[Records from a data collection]
>>>
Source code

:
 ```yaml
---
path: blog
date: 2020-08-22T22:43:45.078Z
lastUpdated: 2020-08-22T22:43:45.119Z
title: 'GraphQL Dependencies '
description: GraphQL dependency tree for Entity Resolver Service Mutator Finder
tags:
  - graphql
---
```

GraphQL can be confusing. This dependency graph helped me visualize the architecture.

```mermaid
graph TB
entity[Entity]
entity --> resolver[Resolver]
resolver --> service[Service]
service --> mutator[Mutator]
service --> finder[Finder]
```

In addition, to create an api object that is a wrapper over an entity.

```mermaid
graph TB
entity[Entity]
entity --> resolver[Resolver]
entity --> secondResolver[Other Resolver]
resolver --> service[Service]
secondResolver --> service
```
<<<
▸ Problem description
Line by line, reproduce the data above exactly.

▸ Answer to this task
Source code

:
 ```yaml
---
path: blog
date: 2020-08-22T22:43:45.078Z
lastUpdated: 2020-08-22T22:43:45.119Z
title: 'GraphQL Dependencies '
description: GraphQL dependency tree for Entity Resolver Service Mutator Finder
tags:
  - graphql
---
```

GraphQL can be confusing. This dependency graph helped me visualize the architecture.

```mermaid
graph TB
entity[Entity]
entity --> resolver[Resolver]
resolver --> service[Service]
service --> mutator[Mutator]
service --> finder[Finder]
```

In addition, to create an api object that is a wrapper over an entity.

```mermaid
graph TB
entity[Entity]
entity --> resolver[Resolver]
entity --> secondResolver[Other Resolver]
resolver --> service[Service]
secondResolver --> service
```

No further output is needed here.